**What is being asked**. The word "objekt" marks the lines you need; copy each of them from the data.

[Dataset entries]
#####

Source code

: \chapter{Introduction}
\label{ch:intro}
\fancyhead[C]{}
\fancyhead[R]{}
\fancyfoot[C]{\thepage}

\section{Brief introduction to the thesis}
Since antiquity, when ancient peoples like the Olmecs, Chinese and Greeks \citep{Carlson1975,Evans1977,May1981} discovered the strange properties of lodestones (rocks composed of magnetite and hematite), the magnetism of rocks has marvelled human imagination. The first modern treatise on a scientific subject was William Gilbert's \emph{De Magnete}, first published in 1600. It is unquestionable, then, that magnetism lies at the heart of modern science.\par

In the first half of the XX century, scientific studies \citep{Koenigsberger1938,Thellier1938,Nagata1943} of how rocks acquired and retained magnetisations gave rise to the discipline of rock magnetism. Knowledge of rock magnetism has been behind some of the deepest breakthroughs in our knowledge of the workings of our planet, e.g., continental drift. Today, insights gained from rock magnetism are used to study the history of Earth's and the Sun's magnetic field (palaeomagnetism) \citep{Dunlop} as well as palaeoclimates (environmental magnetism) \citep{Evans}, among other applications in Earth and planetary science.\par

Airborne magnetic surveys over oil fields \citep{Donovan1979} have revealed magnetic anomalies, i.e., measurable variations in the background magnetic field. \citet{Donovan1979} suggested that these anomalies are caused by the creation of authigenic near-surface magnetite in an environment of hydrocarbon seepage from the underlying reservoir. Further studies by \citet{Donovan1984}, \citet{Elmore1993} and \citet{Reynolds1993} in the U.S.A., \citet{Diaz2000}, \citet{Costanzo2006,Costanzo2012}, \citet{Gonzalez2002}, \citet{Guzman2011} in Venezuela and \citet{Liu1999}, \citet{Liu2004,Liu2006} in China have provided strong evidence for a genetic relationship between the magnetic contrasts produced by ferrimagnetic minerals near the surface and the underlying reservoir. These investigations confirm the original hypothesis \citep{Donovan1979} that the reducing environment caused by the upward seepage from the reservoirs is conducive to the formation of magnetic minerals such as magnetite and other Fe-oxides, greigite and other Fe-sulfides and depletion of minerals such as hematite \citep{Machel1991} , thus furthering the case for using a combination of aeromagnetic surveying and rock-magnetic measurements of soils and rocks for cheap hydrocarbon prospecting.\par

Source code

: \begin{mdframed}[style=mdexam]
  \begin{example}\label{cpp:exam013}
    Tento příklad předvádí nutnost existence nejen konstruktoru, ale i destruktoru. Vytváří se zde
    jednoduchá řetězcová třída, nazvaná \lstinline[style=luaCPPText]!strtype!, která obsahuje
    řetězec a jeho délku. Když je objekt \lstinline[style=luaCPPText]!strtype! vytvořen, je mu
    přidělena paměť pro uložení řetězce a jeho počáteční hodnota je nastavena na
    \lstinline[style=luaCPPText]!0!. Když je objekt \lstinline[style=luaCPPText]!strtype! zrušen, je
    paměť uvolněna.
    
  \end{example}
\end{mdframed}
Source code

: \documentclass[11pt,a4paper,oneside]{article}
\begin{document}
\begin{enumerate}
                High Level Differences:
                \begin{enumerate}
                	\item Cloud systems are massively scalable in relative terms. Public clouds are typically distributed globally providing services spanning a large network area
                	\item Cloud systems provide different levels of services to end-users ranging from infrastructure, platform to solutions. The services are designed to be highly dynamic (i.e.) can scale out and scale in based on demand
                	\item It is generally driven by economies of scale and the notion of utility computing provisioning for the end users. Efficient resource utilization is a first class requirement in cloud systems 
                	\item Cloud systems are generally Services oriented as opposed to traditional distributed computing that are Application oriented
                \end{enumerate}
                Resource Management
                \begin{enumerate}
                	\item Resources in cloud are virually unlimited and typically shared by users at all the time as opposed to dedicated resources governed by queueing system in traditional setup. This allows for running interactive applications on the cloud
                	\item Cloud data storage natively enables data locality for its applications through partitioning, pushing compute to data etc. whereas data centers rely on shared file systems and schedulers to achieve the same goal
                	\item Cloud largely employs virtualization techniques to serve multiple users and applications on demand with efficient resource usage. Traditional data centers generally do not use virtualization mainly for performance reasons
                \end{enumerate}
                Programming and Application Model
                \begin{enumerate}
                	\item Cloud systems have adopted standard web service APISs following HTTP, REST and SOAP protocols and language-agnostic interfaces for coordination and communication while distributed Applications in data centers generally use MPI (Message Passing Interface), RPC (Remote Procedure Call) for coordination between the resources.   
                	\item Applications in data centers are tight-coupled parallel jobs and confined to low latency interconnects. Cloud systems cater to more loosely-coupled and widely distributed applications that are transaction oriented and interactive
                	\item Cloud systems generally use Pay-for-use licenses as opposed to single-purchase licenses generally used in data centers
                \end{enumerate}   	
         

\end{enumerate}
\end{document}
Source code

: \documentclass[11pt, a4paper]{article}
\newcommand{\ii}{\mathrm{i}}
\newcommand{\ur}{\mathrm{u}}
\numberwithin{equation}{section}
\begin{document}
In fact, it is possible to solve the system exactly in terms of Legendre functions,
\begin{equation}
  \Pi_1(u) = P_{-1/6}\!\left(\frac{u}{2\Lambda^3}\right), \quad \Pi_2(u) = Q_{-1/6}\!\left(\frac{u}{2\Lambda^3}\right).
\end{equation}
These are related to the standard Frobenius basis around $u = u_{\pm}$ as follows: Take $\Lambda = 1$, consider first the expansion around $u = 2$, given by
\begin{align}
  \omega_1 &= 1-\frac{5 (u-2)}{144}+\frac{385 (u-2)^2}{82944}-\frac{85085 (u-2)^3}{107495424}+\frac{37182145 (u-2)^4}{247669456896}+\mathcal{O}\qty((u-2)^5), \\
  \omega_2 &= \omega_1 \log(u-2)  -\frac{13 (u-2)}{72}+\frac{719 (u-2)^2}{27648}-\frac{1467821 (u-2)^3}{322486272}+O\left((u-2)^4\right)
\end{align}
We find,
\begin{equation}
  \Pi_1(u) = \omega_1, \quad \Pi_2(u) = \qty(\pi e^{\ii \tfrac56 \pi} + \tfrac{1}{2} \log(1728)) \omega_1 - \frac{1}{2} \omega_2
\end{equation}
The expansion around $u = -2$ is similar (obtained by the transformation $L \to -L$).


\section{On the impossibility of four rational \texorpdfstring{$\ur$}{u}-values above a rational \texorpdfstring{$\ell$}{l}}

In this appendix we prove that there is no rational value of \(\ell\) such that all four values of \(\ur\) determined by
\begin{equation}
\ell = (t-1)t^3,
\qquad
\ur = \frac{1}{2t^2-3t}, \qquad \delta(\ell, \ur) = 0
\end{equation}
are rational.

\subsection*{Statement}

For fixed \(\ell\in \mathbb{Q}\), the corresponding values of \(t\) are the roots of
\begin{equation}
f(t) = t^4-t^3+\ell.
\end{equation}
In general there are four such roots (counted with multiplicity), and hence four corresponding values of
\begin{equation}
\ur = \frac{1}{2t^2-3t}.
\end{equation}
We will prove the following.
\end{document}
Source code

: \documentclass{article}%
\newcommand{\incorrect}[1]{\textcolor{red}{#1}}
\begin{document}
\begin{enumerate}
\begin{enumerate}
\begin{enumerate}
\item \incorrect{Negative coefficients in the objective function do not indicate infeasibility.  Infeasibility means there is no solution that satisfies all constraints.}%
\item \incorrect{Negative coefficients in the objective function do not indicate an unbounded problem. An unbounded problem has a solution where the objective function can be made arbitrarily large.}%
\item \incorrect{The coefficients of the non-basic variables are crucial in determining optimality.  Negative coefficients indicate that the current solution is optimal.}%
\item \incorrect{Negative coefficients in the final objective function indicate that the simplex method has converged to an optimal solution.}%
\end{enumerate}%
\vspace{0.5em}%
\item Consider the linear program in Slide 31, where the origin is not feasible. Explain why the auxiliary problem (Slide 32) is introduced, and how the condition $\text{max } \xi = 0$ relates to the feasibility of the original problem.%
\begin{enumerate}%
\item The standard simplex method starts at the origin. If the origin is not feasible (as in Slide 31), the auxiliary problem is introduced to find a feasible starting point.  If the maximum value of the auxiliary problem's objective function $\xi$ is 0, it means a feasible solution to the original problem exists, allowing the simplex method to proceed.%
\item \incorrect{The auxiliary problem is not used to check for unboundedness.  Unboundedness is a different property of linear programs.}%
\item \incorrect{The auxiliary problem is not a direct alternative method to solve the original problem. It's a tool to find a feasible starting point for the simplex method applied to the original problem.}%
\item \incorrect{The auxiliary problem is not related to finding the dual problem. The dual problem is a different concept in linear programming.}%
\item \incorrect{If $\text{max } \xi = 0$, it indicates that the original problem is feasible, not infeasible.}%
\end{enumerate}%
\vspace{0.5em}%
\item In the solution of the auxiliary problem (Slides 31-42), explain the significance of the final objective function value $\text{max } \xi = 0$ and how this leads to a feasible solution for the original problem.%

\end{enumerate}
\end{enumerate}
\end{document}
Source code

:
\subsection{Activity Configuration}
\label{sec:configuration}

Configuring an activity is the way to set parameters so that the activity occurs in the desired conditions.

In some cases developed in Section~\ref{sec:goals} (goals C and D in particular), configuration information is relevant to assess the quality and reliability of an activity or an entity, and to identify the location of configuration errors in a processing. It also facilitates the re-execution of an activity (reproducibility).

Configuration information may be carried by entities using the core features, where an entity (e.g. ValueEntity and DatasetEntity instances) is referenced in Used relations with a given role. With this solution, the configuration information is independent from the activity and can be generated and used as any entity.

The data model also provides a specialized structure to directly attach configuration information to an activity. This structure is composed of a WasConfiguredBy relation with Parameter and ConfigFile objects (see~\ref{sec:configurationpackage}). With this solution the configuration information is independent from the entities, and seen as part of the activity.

#####

**Expected answer**.
    řetězec a jeho délku. Když je objekt \lstinline[style=luaCPPText]!strtype! vytvořen, je mu
    \lstinline[style=luaCPPText]!0!. Když je objekt \lstinline[style=luaCPPText]!strtype! zrušen, je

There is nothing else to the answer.